__WORK TO BE COMPLETED__:
Repeat verbatim the lines of the data below, beginning with the line containing "Unlike PCR, where" and continuing to the end.

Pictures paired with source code
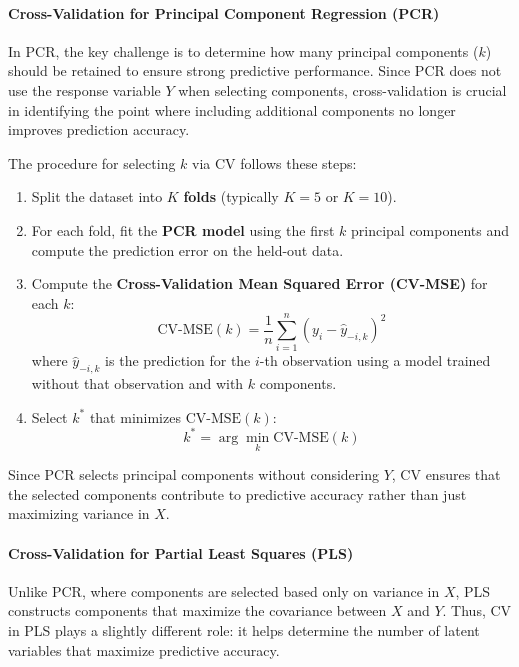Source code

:\documentclass[11pt,twoside,a4paper]{article}
\begin{document}
\paragraph{Cross-Validation for Principal Component Regression (PCR)}
In PCR, the key challenge is to determine how many principal components (\( k \)) should be retained to ensure strong predictive performance. Since PCR does not use the response variable \( Y \) when selecting components, cross-validation is crucial in identifying the point where including additional components no longer improves prediction accuracy.

The procedure for selecting \( k \) via CV follows these steps:
\begin{enumerate}
    \item Split the dataset into \( K \) \textbf{folds} (typically \( K = 5 \) or \( K = 10 \)).
    \item For each fold, fit the \textbf{PCR model} using the first \( k \) principal components and compute the prediction error on the held-out data.
    \item Compute the \textbf{Cross-Validation Mean Squared Error (CV-MSE)} for each \( k \):
    \begin{equation}
    \text{CV-MSE}(k) = \frac{1}{n} \sum_{i=1}^{n} (y_i - \hat{y}_{-i,k})^2
    \end{equation}
    where \( \hat{y}_{-i,k} \) is the prediction for the \( i \)-th observation using a model trained without that observation and with \( k \) components.
    \item Select \( k^* \) that minimizes \(\text{CV-MSE}(k)\):
    \begin{equation}
    k^* = \arg\min_k \text{CV-MSE}(k)
    \end{equation}
\end{enumerate}

Since PCR selects principal components without considering \( Y \), CV ensures that the selected components contribute to predictive accuracy rather than just maximizing variance in \( X \).

\paragraph{Cross-Validation for Partial Least Squares (PLS)}
Unlike PCR, where components are selected based only on variance in \( X \), PLS constructs components that maximize the covariance between \( X \) and \( Y \). Thus, CV in PLS plays a slightly different role: it helps determine the number of latent variables that maximize predictive accuracy.
\end{document}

__SOLUTION__:
Unlike PCR, where components are selected based only on variance in \( X \), PLS constructs components that maximize the covariance between \( X \) and \( Y \). Thus, CV in PLS plays a slightly different role: it helps determine the number of latent variables that maximize predictive accuracy.
\end{document}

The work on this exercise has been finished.